The report asserts that close to 70% of network traffic sent through one of the department's Internet gateways in January 2008 "was bound for known hostile countries and the Department lacked the capability to even determine what the traffic was."

Questions about the agency's security flaws were raised as far back as 1989, the Post reported, and resurfaced in 2001 when an official with the department's Bureau of Indian Affairs warned that the bureau's systems could be hacked.

The department was then ordered offline by a judge for two months; these orders were renewed until 2006, when the judge ordering the shutdowns was removed from the case.

The report was made public when it was filed with a federal appeals court as part of a class action by Native Americans against the federal government, the Post reported.

The suit alleges that the government mismanaged lands that the department held in trust for the Native Americans; the department's computer security problems were a key point in the dispute.

In August a judge ruled that the Native Americans were entitled to $455 million.
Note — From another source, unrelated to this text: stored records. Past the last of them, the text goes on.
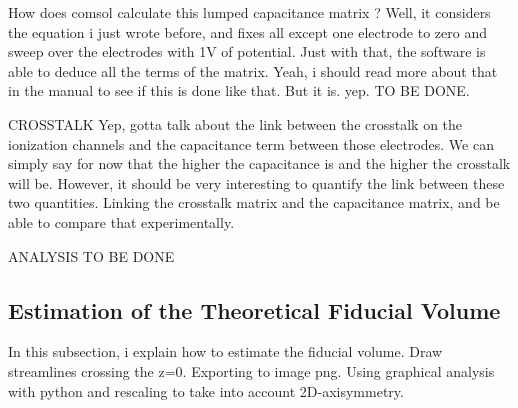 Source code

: How does comsol calculate this lumped capacitance matrix ?
Well, it considers the equation i just wrote before, and fixes all except one electrode to zero and sweep over the electrodes with 1V of potential. Just with that, the software is able to deduce all the terms of the matrix.
Yeah, i should read more about that in the manual to see if this is done like that. But it is. yep.
TO BE DONE.


CROSSTALK
Yep, gotta talk about the link between the crosstalk on the ionization channels and the capacitance term between those electrodes.
We can simply say for now that the higher the capacitance is and the higher the crosstalk will be. However, it should be very interesting to quantify the link between these two quantities.
Linking the crosstalk matrix and the capacitance matrix, and be able to compare that experimentally.

ANALYSIS TO BE DONE


\subsection{Estimation of the Theoretical Fiducial Volume}

In this subsection, i explain how to estimate the fiducial volume.
Draw streamlines crossing the z=0.
Exporting to image png.
Using graphical analysis with python and rescaling to take into account 2D-axisymmetry.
The judgment, which fell far short of the $47 billion requested, is being appealed by both parties.

Worm Apes Worm

Neeris, a computer worm that has been around since 2005, has started to copy the techniques that helped the Conficker worm spread to millions of computers, Computerworld reported Sunday.

Conficker exploited a flaw in Microsoft Corp.'s Windows operating system that was patched in October. By targeting unpatched machines, Conficker spread "to devastating effect," the article said.

Another method the Conficker used to spread was through an autorun.inf file on infected USB drives. Windows machines would search for and run the file whenever an infected device was connected, allowing the file to copy Conficker to fresh machines.

Ziv Mador and Aaron Putnam, researchers at Microsoft's Malware Protection Center, said the authors of both worms may be working together, though the worms operate independently. Neeris "was not downloaded by any Conficker variant," and though the newest version of Neeris appeared near the April 1 time frame, when Conficker was scheduled to contact a fresh set of Internet domains for instructions, the pair said there is "no evidence" that Neeris' spread was connected to this event.